WHAT TO WORK ON: Look through the data below, and copy each line that carries the word "admin".

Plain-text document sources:
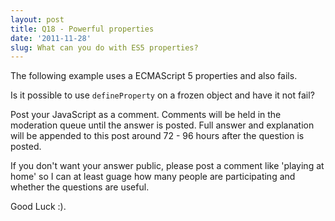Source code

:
 ```yaml
---
layout: post
title: Q18 - Powerful properties
date: '2011-11-28'
slug: What can you do with ES5 properties?
---
```


The following example uses a ECMAScript 5 properties and also fails.

Is it possible to use `defineProperty` on a frozen object and have it not fail?

<script src="https://gist.github.com/1397338.js"> </script>

Post your JavaScript as a comment. Comments will be held in the moderation queue until the answer is posted. Full answer and explanation will be appended to this post around 72 - 96 hours after the question is posted.

If you don't want your answer public, please post a comment like 'playing at home' so I can at least guage how many people are participating and whether the questions are useful.

Good Luck :).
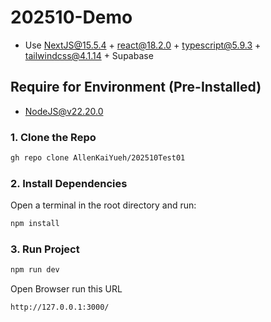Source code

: # 202510-Demo
- Use NextJS@15.5.4 + react@18.2.0 + typescript@5.9.3 + tailwindcss@4.1.14 + Supabase

## Require for Environment (Pre-Installed)
- NodeJS@v22.20.0

### 1. Clone the Repo

```bash
gh repo clone AllenKaiYueh/202510Test01
```

### 2. Install Dependencies

Open a terminal in the root directory and run:

```bash
npm install
```

### 3. Run Project
```bash
npm run dev
```
Open Browser run this URL

```bash
http://127.0.0.1:3000/
```
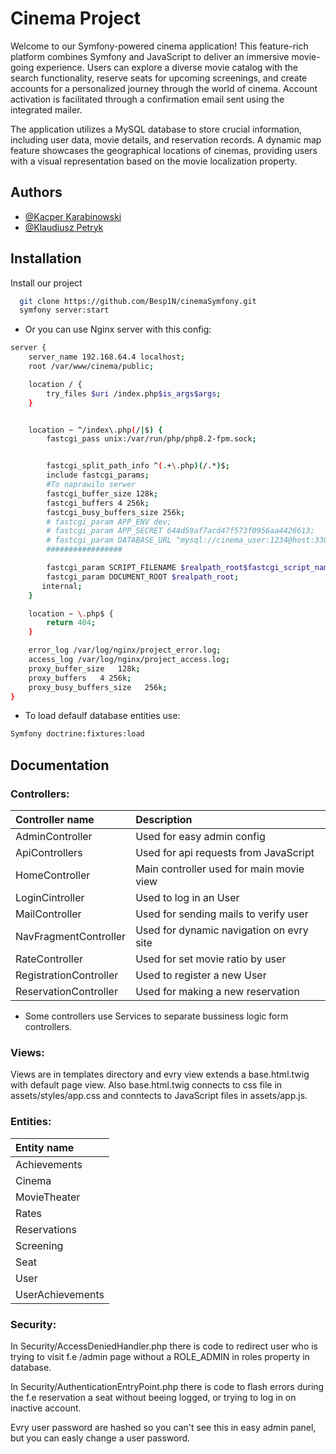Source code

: 
# Cinema Project

Welcome to our Symfony-powered cinema application! This feature-rich platform combines Symfony and JavaScript to deliver an immersive movie-going experience. Users can explore a diverse movie catalog with the search functionality, reserve seats for upcoming screenings, and create accounts for a personalized journey through the world of cinema. Account activation is facilitated through a confirmation email sent using the integrated mailer.

The application utilizes a MySQL database to store crucial information, including user data, movie details, and reservation records. A dynamic map feature showcases the geographical locations of cinemas, providing users with a visual representation based on the movie localization property.


## Authors

- [@Kacper Karabinowski](https://github.com/Besp1N)
- [@Klaudiusz Petryk](https://github.com/PendolinoVoyager)


## Installation

Install our project 

```bash
  git clone https://github.com/Besp1N/cinemaSymfony.git
  symfony server:start
```
- Or you can use Nginx server with this config:
```bash
server {
    server_name 192.168.64.4 localhost;
    root /var/www/cinema/public;

    location / {
        try_files $uri /index.php$is_args$args;
    }


    location ~ ^/index\.php(/|$) {
        fastcgi_pass unix:/var/run/php/php8.2-fpm.sock;


        fastcgi_split_path_info ^(.+\.php)(/.*)$;
        include fastcgi_params;
        #To naprawilo serwer
        fastcgi_buffer_size 128k;
        fastcgi_buffers 4 256k;
        fastcgi_busy_buffers_size 256k;
        # fastcgi_param APP_ENV dev;
        # fastcgi_param APP_SECRET 644d59af7acd47f573f0956aa4426613;
        # fastcgi_param DATABASE_URL "mysql://cinema_user:1234@host:3306/cinema";
        #################

        fastcgi_param SCRIPT_FILENAME $realpath_root$fastcgi_script_name;
        fastcgi_param DOCUMENT_ROOT $realpath_root;
       internal;
    }

    location ~ \.php$ {
        return 404;
    }

    error_log /var/log/nginx/project_error.log;
    access_log /var/log/nginx/project_access.log;
    proxy_buffer_size   128k;
    proxy_buffers   4 256k;
    proxy_busy_buffers_size   256k;
}
```

- To load defaulf database entities use:
```bash
Symfony doctrine:fixtures:load 
```



    
## Documentation

### Controllers:

| Controller name | Description                  |     
| :--------       | :-------------------------------- |
| AdminController | Used for easy admin config |
| ApiControllers  | Used for api requests from JavaScript |
| HomeController  | Main controller used for main movie view |
| LoginCintroller | Used to log in an User |
| MailController  | Used for sending mails to verify user |
| NavFragmentController | Used for dynamic navigation on evry site |
| RateController  |  Used for set movie ratio by user |
| RegistrationController |  Used to register a new User |
| ReservationController |  Used for making a new reservation |

- Some controllers use Services to separate bussiness logic form controllers.

### Views:

Views are in templates directory and evry view extends a base.html.twig with default page view. Also base.html.twig connects to css file in assets/styles/app.css and conntects to JavaScript files in assets/app.js.

### Entities:

| Entity name |  
| :--------   |
| Achievements |
| Cinema      |
| MovieTheater |
| Rates       |
| Reservations |
| Screening   |
| Seat        |
| User        |
| UserAchievements |

### Security:

In Security/AccessDeniedHandler.php there is code to redirect user who is trying to visit f.e /admin page without a ROLE_ADMIN in roles property in database.

In Security/AuthenticationEntryPoint.php there is code to flash errors during the f.e reservation a seat without beeing logged, or trying to log in on inactive account.

Evry user password are hashed so you can't see this in easy admin panel, but you can easly change a user password.



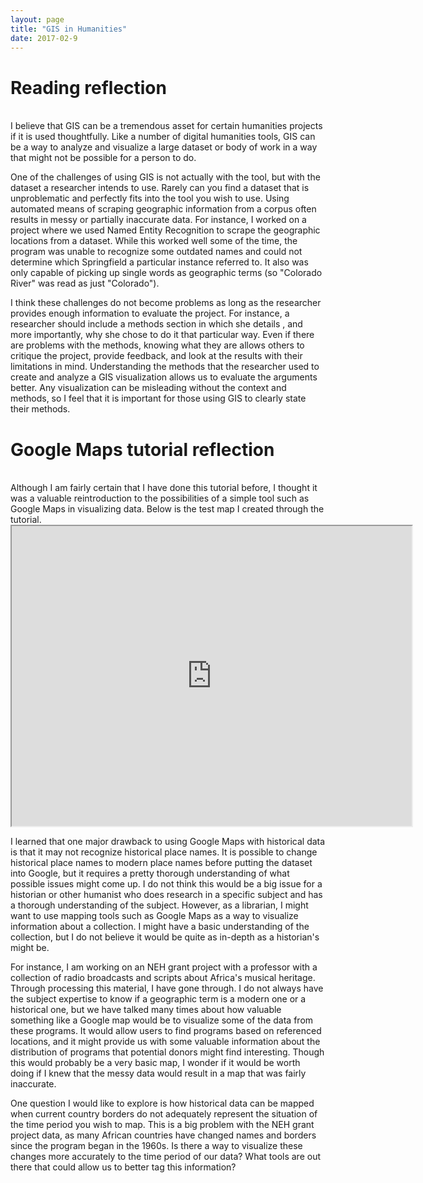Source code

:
 ```yaml
---
layout: page
title: "GIS in Humanities"
date: 2017-02-9
---
```


# Reading reflection
<br/>
I believe that GIS can be a tremendous asset for certain humanities projects if it is used thoughtfully. Like a number of digital humanities tools, GIS can be a way to analyze and visualize a large dataset or body of work in a way that might not be possible for a person to do.

One of the challenges of using GIS is not actually with the tool, but with the dataset a researcher intends to use. Rarely can you find a dataset that is unproblematic and perfectly fits into the tool you wish to use. Using automated means of scraping geographic information from a corpus often results in messy or partially inaccurate data. For instance, I worked on a project where we used Named Entity Recognition to scrape the geographic locations from a dataset. While this worked well some of the time, the program was unable to recognize some outdated names and could not determine which Springfield a particular instance referred to. It also was only capable of picking up single words as geographic terms (so "Colorado River" was read as just "Colorado").

I think these challenges do not become problems as long as the researcher provides enough information to evaluate the project. For instance, a researcher should include a methods section in which she details , and more importantly, why she chose to do it that particular way. Even if there are problems with the methods, knowing what they are allows others to critique the project, provide feedback, and look at the results with their limitations in mind. Understanding the methods that the researcher used to create and analyze a GIS visualization allows us to evaluate the arguments better. Any visualization can be misleading without the context and methods, so I feel that it is important for those using GIS to clearly state their methods.

# Google Maps tutorial reflection
<br/>
Although I am fairly certain that I have done this tutorial before, I thought it was a valuable reintroduction to the possibilities of a simple tool such as Google Maps in visualizing data. Below is the test map I created through the tutorial.

<iframe src="https://www.google.com/maps/d/embed?mid=1pod4XXKo4Wqj6eps3v7y8Mh-NxQ" width="640" height="480"></iframe>

I learned that one major drawback to using Google Maps with historical data is that it may not recognize historical place names. It is possible to change historical place names to modern place names before putting the dataset into Google, but it requires a pretty thorough understanding of what possible issues might come up. I do not think this would be a big issue for a historian or other humanist who does research in a specific subject and has a thorough understanding of the subject. However, as a librarian, I might want to use mapping tools such as Google Maps as a way to visualize information about a collection. I might have a basic understanding of the collection, but I do not believe it would be quite as in-depth as a historian's might be.

For instance, I am working on an NEH grant project with a professor with a collection of radio broadcasts and scripts about Africa's musical heritage. Through processing this material, I have gone through. I do not always have the subject expertise to know if a geographic term is a modern one or a historical one, but we have talked many times about how valuable something like a Google map would be to visualize some of the data from these programs. It would allow users to find programs based on referenced locations, and it might provide us with some valuable information about the distribution of programs that potential donors might find interesting. Though this would probably be a very basic map, I wonder if it would be worth doing if I knew that the messy data would result in a map that was fairly inaccurate.

One question I would like to explore is how historical data can be mapped when current country borders do not adequately represent the situation of the time period you wish to map. This is a big problem with the NEH grant project data, as many African countries have changed names and borders since the program began in the 1960s. Is there a way to visualize these changes more accurately to the time period of our data? What tools are out there that could allow us to better tag this information?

TASK OUTPUT:
| AdminController | Used for easy admin config |
In Security/AccessDeniedHandler.php there is code to redirect user who is trying to visit f.e /admin page without a ROLE_ADMIN in roles property in database.
Evry user password are hashed so you can't see this in easy admin panel, but you can easly change a user password.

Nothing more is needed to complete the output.